Schottkyc137 commented 8 months ago

I have been quiet for some time now as I generally agree with the points that @skaupper raises. However, I want to raise one more point concerning scope that I have alluded to earlier.

While I agree with @kraigher that features should only be implemented if the desire arises, implementations should not forbid certain classes of features or make it unreasonable difficult to implement these features. One point in the current implementation that I see is that most resolves around one data structure – the AST. Subsequent passes (i.e., the analysis pass) only enrich that data structure with more information such as a reference to a declared entity. While this is enough for certain applications (analysis, completions, extracting documentation, ...) it might not be enough for future applications such as evaluation or compilation of a VHDL program. Most other compilers solve this with some intermediate representation after each pass. And while these applications might be far-fetched, two points should IMO still be considered: a) The claim is that vhdl_ls contains a general-purpose VHDL language front-end and b) Stuff like evaluation of a design might also be interesting for a language server. Maybe in the future, a design can be evaluated on-the fly and more elaborate errors can be published. Examples include checking for case statement overlap or range checking.

I'm saying all of this to still be careful not to discourage future applications, even if there is no immediate use-case.

skaupper commented 8 months ago

Subsequent passes (i.e., the analysis pass) only enrich that data structure with more information

You are right about that. Which makes me think that it would probably a good idea to make that enrichment more explicit.

Currently the Project struct does a lot of things, like

  1. Handling configs
  2. Gathering sources (which is mostly done via 1. atm)
  3. Parsing said sources
  4. Analysing the parsed sources
  5. Providing an API for working with the analysed VHDL.

Splitting these functionalities in three structs, there could be

  1. A SourceProject, which is unparsed and is only responsible for gathering source files (so, point 1. and 2. from above)
  2. A ParsedProject, which takes the gathered sources and parses them all (point 3. from above). This struct could also provide access for an API working with the raw AST.
  3. A AnalysedProject, which takes the ParsedProject and does the semantic analysis as it is now.

In the future, this structure could be further extended by an ElaboratedProject (or whatever) by consuming the AnalysedProject moving or transforming fields as needed and adding new information as well. That would be what you meant @Schottkyc137, right?
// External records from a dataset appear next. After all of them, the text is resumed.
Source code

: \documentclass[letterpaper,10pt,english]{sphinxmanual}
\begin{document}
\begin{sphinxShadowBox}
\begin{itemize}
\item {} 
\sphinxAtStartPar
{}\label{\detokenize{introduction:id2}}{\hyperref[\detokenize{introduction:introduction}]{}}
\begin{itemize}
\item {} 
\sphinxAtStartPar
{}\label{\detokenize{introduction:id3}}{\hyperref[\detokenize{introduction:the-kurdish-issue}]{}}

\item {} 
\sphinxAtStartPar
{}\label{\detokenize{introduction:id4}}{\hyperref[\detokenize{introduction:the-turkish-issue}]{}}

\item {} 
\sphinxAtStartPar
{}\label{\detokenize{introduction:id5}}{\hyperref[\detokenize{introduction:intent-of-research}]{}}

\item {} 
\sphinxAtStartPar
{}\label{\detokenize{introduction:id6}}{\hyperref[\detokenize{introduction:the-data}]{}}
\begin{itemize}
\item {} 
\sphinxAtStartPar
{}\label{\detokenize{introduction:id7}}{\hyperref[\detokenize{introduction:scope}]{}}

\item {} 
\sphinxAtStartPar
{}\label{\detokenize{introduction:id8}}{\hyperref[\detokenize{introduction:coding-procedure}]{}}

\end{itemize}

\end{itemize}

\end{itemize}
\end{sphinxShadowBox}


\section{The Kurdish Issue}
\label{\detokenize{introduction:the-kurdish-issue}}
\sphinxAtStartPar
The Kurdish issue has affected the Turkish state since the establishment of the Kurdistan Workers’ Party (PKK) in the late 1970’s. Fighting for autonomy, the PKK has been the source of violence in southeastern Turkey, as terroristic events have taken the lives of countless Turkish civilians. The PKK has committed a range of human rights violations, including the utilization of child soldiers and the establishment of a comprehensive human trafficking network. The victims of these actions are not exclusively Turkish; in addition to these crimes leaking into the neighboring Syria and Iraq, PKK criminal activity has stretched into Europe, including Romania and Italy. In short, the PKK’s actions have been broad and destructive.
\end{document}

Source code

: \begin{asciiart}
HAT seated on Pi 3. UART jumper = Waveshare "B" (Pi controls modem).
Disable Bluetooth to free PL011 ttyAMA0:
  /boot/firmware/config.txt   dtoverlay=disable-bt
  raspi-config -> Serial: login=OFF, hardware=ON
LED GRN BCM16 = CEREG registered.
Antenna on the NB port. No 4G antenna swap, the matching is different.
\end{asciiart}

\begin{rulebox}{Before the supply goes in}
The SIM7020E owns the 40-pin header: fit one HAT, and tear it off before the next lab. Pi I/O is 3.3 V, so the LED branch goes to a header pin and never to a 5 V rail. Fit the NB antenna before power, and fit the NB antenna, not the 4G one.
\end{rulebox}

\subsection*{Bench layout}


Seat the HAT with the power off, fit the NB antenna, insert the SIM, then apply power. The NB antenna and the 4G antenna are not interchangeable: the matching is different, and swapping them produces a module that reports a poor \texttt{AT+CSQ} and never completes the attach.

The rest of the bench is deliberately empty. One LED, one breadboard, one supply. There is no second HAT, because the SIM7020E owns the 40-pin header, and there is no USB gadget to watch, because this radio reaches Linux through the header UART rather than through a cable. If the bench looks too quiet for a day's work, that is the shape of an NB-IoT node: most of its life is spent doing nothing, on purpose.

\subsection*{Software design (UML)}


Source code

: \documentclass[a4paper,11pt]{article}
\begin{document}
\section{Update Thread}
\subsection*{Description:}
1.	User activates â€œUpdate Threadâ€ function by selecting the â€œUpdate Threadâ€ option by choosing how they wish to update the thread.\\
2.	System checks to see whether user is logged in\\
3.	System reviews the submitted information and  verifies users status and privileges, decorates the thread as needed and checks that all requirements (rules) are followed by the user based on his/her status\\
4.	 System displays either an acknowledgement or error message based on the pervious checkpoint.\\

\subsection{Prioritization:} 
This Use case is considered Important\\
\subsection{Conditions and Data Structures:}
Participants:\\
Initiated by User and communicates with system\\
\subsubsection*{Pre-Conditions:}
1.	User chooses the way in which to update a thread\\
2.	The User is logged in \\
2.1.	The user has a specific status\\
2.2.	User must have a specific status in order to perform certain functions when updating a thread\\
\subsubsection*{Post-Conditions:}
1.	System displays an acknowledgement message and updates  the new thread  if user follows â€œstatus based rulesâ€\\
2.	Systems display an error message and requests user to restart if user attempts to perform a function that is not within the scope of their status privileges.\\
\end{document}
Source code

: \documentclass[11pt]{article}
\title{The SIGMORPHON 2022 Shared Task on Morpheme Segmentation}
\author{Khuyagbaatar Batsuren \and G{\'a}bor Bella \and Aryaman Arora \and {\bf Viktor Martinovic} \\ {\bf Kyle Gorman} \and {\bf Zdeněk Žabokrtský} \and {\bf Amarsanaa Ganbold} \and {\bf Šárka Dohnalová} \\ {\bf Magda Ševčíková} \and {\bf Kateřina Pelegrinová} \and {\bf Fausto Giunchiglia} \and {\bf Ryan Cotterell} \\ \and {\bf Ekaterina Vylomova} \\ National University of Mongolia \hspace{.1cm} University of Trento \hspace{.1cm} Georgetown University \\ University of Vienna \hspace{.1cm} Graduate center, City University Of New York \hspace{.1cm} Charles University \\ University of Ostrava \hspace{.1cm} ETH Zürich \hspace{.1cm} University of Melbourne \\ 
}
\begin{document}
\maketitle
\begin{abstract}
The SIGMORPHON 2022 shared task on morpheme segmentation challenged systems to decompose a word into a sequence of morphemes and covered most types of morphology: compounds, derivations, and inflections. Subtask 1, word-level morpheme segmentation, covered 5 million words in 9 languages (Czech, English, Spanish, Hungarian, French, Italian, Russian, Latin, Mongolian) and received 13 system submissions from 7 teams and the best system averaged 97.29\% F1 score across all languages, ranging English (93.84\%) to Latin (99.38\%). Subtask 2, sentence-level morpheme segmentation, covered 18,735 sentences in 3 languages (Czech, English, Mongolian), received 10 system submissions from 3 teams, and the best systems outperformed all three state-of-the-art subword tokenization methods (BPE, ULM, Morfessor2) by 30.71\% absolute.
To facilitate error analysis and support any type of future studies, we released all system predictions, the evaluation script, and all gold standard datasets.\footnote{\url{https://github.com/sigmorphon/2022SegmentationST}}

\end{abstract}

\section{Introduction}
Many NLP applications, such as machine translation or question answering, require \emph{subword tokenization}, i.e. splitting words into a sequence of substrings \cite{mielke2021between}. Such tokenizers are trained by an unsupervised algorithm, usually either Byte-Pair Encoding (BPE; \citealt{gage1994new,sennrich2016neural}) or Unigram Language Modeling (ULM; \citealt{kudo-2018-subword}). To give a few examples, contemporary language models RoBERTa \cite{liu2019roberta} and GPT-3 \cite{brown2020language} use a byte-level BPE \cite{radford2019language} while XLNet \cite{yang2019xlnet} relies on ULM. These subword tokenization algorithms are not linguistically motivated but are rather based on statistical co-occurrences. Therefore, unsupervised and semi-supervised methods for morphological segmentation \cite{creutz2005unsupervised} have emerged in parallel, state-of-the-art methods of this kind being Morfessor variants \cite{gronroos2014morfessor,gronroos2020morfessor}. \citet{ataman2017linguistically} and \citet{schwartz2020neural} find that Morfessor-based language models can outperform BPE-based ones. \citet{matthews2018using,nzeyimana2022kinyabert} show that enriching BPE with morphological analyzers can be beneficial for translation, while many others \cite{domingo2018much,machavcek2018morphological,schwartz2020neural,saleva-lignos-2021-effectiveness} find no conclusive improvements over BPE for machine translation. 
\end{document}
For reference, a small example of how this struct could interact with each other, and how a user would have to use them:

// Prepare sources
let config = Config::read_file_path(Path::new("../rust_hdl/vhdl_libraries/vhdl_ls.toml")).unwrap();
let source_file = Path::new("test.vhd");

// Create SourceProject
let mut source_project = SourceProject::from_config(config); // or SourceProject::new() for an empty project
source_project.add_file(&source_file);

// Create ParsedProject
let parsed_project = source_project.parse();
{
    let parsed_api = parsed_project.api();
    // Do something with the raw AST
}

// Create AnalysedProject
let analysed_project = parsed_project.analyse();
{
    let analysed_api = analysed_project.api();
    // Do something with the analysed AST
}

To conclude, I see multiple benefits by such a restructuring:

  1. Separation of concerns. Project would not be responsible anymore for basically everything.
  2. Clarity. That's kind of a byproduct of 1. If a struct has only one responsibility, it should be easier to grasp what you (as a user) are supposed to do with it.
  3. Flexibility. By choosing a layer of abstraction, which handles all needed use cases, the user does not need to care about constraints of higher layers (i.e. see this comment about the need for the standard library for analysis).
  4. Extendability. If someday someone decides that an ElaboratedProject is needed, extending the proposed structure should be doable as well.

Getting rid of some &mut self functions (i.e. by replacing Project::analyse(&mut self) with ParsedProject::analyse(self) -> AnalysedProject), while not 100% necessary, is also a plus in my book.